-- Opening Marker --

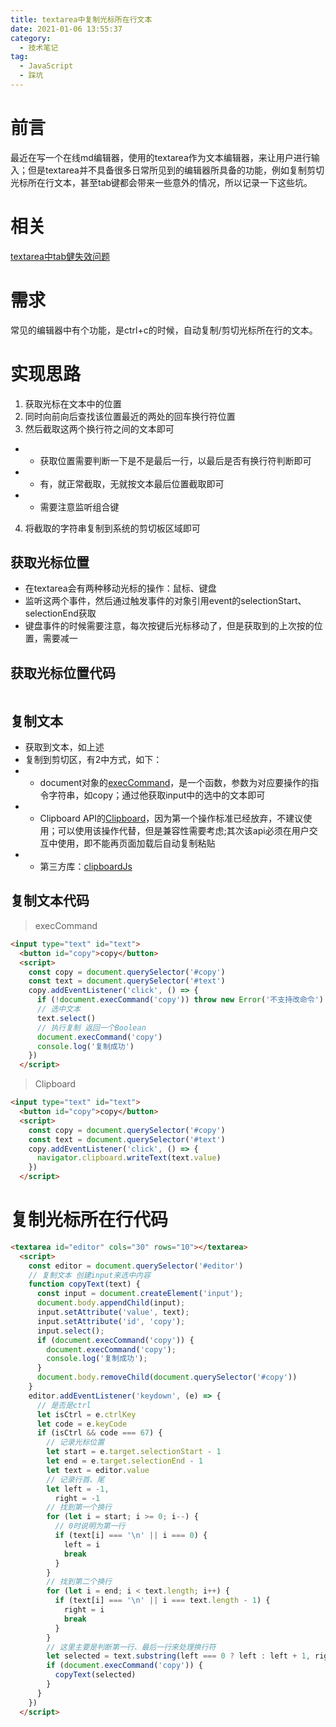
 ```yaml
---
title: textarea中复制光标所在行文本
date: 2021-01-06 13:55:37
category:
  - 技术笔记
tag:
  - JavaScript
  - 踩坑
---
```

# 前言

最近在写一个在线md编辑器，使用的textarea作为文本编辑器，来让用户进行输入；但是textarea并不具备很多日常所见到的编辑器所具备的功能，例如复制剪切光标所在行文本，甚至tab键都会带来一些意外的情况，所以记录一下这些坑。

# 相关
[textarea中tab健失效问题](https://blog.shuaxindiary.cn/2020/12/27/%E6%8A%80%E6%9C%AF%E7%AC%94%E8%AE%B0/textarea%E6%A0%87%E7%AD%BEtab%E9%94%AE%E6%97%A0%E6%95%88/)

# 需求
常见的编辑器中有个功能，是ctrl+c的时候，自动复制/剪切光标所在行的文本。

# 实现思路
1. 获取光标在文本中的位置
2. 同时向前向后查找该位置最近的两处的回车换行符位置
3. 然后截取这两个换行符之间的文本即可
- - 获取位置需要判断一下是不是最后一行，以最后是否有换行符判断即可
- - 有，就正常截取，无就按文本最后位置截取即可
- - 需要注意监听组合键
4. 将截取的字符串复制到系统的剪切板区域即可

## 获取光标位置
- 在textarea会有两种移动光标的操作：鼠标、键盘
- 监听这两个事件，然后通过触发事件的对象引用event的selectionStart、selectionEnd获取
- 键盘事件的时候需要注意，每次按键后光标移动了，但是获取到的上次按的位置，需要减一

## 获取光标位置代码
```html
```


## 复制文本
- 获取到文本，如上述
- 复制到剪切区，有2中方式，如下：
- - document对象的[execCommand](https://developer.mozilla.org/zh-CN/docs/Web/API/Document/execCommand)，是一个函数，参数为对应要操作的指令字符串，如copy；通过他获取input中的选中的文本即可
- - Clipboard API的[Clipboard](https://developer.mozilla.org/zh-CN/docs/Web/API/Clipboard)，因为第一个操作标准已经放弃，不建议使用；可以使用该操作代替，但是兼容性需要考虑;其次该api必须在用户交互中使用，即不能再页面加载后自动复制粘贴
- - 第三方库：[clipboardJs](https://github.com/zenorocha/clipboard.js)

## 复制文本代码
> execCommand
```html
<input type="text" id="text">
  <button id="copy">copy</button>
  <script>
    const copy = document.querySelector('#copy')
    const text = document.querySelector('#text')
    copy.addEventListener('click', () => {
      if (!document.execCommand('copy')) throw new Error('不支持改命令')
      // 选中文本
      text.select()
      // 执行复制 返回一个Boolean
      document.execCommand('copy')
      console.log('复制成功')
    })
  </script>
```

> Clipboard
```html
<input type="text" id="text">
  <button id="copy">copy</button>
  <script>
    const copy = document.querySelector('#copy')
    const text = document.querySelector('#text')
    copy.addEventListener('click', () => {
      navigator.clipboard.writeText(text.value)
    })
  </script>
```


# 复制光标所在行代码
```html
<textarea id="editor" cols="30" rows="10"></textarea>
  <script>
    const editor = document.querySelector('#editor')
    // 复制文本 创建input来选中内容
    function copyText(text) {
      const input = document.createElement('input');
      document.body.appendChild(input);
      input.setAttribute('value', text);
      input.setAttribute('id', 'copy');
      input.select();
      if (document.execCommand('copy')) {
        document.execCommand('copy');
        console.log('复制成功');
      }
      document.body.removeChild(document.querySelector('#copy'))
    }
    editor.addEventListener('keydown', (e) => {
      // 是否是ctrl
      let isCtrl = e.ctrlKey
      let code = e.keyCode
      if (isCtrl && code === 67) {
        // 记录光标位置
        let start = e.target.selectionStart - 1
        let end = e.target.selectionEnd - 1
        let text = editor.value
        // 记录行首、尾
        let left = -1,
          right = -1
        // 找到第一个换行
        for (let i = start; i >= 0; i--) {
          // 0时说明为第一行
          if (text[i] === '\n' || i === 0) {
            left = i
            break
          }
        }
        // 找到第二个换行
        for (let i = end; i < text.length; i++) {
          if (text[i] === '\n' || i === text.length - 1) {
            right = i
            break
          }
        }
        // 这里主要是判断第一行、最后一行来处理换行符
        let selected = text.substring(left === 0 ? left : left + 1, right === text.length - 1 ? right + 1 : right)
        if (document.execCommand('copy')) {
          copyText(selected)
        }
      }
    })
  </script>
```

-- Closing Marker --

### YOUR TASK
In the listing above, which lines include the string "length"? Return every one of them.

### SOLVED PROBLEM
        for (let i = end; i < text.length; i++) {
          if (text[i] === '\n' || i === text.length - 1) {
        let selected = text.substring(left === 0 ? left : left + 1, right === text.length - 1 ? right + 1 : right)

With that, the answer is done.